Start of EXCERPTED DATA

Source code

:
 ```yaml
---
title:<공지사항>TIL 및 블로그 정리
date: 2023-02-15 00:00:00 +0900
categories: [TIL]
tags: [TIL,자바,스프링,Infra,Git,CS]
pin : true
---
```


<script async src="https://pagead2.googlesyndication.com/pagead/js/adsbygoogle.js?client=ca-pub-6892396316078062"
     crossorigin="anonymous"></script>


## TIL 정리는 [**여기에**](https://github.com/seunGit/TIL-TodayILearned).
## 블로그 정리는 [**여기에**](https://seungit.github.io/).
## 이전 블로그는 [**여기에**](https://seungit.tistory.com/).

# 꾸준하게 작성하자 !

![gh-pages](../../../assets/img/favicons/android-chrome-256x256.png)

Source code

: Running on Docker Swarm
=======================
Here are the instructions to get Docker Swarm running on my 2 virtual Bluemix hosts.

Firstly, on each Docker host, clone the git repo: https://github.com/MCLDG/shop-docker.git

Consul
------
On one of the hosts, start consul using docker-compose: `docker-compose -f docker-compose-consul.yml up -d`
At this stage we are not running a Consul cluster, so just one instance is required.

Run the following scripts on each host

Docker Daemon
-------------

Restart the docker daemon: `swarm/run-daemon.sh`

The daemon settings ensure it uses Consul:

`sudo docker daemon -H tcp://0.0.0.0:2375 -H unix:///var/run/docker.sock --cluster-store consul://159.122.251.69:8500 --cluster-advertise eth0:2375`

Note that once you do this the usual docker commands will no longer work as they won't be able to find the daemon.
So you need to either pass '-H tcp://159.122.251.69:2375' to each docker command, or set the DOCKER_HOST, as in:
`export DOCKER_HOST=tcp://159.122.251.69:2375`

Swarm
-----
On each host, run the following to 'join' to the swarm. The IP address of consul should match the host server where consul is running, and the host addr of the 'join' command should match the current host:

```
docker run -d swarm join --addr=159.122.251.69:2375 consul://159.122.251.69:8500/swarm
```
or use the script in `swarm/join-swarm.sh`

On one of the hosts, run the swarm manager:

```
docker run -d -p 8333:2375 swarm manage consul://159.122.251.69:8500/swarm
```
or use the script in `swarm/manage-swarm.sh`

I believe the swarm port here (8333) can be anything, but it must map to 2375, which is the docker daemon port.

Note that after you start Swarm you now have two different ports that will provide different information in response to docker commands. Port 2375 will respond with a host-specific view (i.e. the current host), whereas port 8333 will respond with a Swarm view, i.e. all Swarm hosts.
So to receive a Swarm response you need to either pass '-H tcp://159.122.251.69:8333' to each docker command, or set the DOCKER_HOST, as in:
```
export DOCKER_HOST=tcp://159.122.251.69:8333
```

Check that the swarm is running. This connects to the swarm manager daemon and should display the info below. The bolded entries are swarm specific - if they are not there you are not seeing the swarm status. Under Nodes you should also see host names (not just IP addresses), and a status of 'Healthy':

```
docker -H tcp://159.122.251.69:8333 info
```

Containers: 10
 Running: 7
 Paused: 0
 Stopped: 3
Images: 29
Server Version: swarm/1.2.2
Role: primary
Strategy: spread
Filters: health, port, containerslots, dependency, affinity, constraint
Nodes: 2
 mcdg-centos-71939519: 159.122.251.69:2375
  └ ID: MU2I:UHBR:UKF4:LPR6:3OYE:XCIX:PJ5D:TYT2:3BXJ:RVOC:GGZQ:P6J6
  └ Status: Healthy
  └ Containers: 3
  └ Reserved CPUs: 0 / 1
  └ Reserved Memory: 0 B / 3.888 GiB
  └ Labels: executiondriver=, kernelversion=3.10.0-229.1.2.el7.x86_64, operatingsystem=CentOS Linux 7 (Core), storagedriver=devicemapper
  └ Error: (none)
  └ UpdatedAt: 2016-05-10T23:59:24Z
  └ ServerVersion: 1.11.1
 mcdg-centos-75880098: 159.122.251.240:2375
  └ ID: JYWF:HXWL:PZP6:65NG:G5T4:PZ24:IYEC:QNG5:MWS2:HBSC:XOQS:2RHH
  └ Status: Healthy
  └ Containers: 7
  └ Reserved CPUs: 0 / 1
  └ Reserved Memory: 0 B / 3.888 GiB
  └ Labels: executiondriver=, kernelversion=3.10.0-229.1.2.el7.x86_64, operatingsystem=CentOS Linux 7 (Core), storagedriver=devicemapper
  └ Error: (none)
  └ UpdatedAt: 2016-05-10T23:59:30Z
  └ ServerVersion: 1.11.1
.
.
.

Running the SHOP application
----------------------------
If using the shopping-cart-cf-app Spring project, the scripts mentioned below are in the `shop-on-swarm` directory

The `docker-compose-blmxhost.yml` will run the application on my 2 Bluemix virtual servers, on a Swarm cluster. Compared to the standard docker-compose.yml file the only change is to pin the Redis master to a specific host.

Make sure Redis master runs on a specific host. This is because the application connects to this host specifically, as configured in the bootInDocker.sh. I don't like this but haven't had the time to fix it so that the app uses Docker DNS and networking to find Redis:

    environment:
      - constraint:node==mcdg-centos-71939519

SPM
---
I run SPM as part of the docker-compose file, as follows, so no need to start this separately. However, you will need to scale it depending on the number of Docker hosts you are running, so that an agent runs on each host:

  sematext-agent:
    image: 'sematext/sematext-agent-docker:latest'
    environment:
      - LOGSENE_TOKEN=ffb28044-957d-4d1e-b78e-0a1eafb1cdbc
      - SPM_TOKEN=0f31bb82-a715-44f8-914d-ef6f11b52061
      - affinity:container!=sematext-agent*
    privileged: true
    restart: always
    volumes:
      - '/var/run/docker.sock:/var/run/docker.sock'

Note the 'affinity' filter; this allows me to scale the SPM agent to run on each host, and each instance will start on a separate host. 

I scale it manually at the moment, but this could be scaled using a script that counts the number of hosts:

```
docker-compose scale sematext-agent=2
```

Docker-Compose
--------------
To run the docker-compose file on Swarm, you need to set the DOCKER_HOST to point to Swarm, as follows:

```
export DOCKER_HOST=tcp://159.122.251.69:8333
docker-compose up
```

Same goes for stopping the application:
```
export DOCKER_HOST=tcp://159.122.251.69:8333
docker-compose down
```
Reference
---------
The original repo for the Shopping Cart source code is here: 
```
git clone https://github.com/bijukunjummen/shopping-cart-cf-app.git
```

End of EXCERPTED DATA

### HOW TO COMPLETE THIS TASK
The lines you need are those with the word "sematext"; list them from the entries.

### TASK RESULT
  sematext-agent:
    image: 'sematext/sematext-agent-docker:latest'
      - affinity:container!=sematext-agent*
docker-compose scale sematext-agent=2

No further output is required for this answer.